The purchaser alleged that it was entitled to compensation because the vendor had engaged in unconscionable conduct within the meaning of the unwritten law and the terms of section 21(1) of the Australian Consumer Law.
Justice Emmett set out these considerations in relation to restitution:
It may be that Sieve-Storm would be entitled to restitution, to the extent that Ms Murphy has benefited from the payments made by Sieve-Storm.
However, allowance would need to be made for a reasonable occupation fee for the possession of the Robertson Road Property and the Gillies Street Property enjoyed by Sieve-Storm. Alternatively, Sieve-Storm would be required to bring to account moneys received by it from the occupiers of the Robertson Road Property and the Gillies Street Property.

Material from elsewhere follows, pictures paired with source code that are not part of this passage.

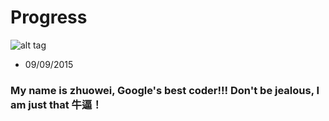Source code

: # Progress
![alt tag](http://qph.is.quoracdn.net/main-qimg-b16f51dd99f0378ea6c3099c5c3d0493?convert_to_webp=true)
- 09/09/2015

### My name is zhuowei, Google's best coder!!! Don't be jealous, I am just that 牛逼！
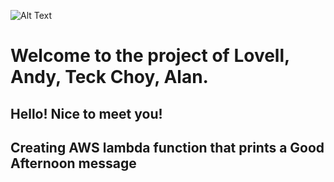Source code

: ![Alt Text](https://github.com/lann87/cloud_infra_eng_ntu_coursework_alanp/blob/main/.misc/ntu_logo.png)  
# Welcome to the project of Lovell, Andy, Teck Choy, Alan.
## Hello! Nice to meet you!

## Creating AWS lambda function that prints a Good Afternoon message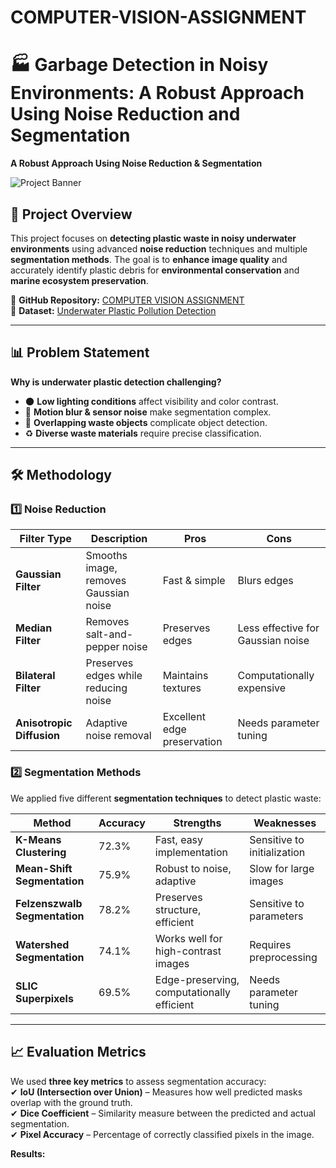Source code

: # COMPUTER-VISION-ASSIGNMENT

# 🏭 Garbage Detection in Noisy Environments: A Robust Approach Using Noise Reduction and Segmentation
**A Robust Approach Using Noise Reduction & Segmentation**  

![Project Banner](https://github.com/adityavvvn/COMPUTER-VISION-ASSIGNMENT/blob/main/banner.jpg)  

## 🚀 Project Overview  
This project focuses on **detecting plastic waste in noisy underwater environments** using advanced **noise reduction** techniques and multiple **segmentation methods**. The goal is to **enhance image quality** and accurately identify plastic debris for **environmental conservation** and **marine ecosystem preservation**.  

🔗 **GitHub Repository:** [COMPUTER VISION ASSIGNMENT](https://github.com/adityavvvn/COMPUTER-VISION-ASSIGNMENT)  
📂 **Dataset:** [Underwater Plastic Pollution Detection](https://www.kaggle.com/datasets/arnavs19/underwater-plastic-pollution-detection)  

---

## 📊 Problem Statement  
**Why is underwater plastic detection challenging?**  
- 🌑 **Low lighting conditions** affect visibility and color contrast.  
- 🌊 **Motion blur & sensor noise** make segmentation complex.  
- 🔄 **Overlapping waste objects** complicate object detection.  
- ♻️ **Diverse waste materials** require precise classification.  

---

## 🛠️ Methodology  

### **1️⃣ Noise Reduction**
| **Filter Type**       | **Description** | **Pros** | **Cons** |
|------------------|--------------|---------|--------|
| **Gaussian Filter** | Smooths image, removes Gaussian noise | Fast & simple | Blurs edges |
| **Median Filter** | Removes salt-and-pepper noise | Preserves edges | Less effective for Gaussian noise |
| **Bilateral Filter** | Preserves edges while reducing noise | Maintains textures | Computationally expensive |
| **Anisotropic Diffusion** | Adaptive noise removal | Excellent edge preservation | Needs parameter tuning |

### **2️⃣ Segmentation Methods**  
We applied five different **segmentation techniques** to detect plastic waste:  

| **Method** | **Accuracy** | **Strengths** | **Weaknesses** |
|------------|------------|----------------------------|----------------------|
| **K-Means Clustering** | 72.3% | Fast, easy implementation | Sensitive to initialization |
| **Mean-Shift Segmentation** | 75.9% | Robust to noise, adaptive | Slow for large images |
| **Felzenszwalb Segmentation** | 78.2% | Preserves structure, efficient | Sensitive to parameters |
| **Watershed Segmentation** | 74.1% | Works well for high-contrast images | Requires preprocessing |
| **SLIC Superpixels** | 69.5% | Edge-preserving, computationally efficient | Needs parameter tuning |

---

## 📈 Evaluation Metrics  
We used **three key metrics** to assess segmentation accuracy:  
✔ **IoU (Intersection over Union)** – Measures how well predicted masks overlap with the ground truth.  
✔ **Dice Coefficient** – Similarity measure between the predicted and actual segmentation.  
✔ **Pixel Accuracy** – Percentage of correctly classified pixels in the image.  

**Results:**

The facts in this case did not follow the usual pattern of a purchase option in which a substantial option fee is paid on entry of the option. If the purchaser is granted possession, market rental and outgoings (Council rates, water rates and insurance) are paid.
In this case the purchaser was entrepreneurial. It paid a $1 option fee on entry of the option, was given possession, and paid the vendor’s mortgage payments and outgoings. The purchaser made a profit by sub-letting both properties to occupiers for more money than it paid to Ms Murphy. It also had the opportunity to sell the property at a higher price than the option price.
Justice Emmett made these concluding comments:
No claim for restitution or unjust enrichment has been quantified by Sieve-Storm, nor has Sieve-Storm applied for the taking of accounts. Having regard to the [fact] that Sieve-Storm received more from occupiers that it paid to Ms Murphy, it may be that no such application will be made.
It follows from the conclusions I have reached above that Sieve-Storm has failed to establish any entitlement to relief. The proceedings should therefore be dismissed with costs.
Conclusions
The provisions dealing with Options for Purchase of Residential Property in the Conveyancing Act1919 contain several ‘trip wires’ which can either be used to treat the option as void (e.g. 66ZG) or to rescind and make the option void (e.g. 66ZH and 66ZI).
Either the vendor or the purchaser can use these ‘trip wires’ to rescind an option.
In this case, the vendor succeeded in rescinding the options without refunding over $50,000 she received under each option and without payment of compensation for unjust enrichment.
The decision is a warning to both the vendor and the purchaser legal advisers that they need to strictly comply with the Conveyancing Act 1919 when entering into an option for purchase of residential property.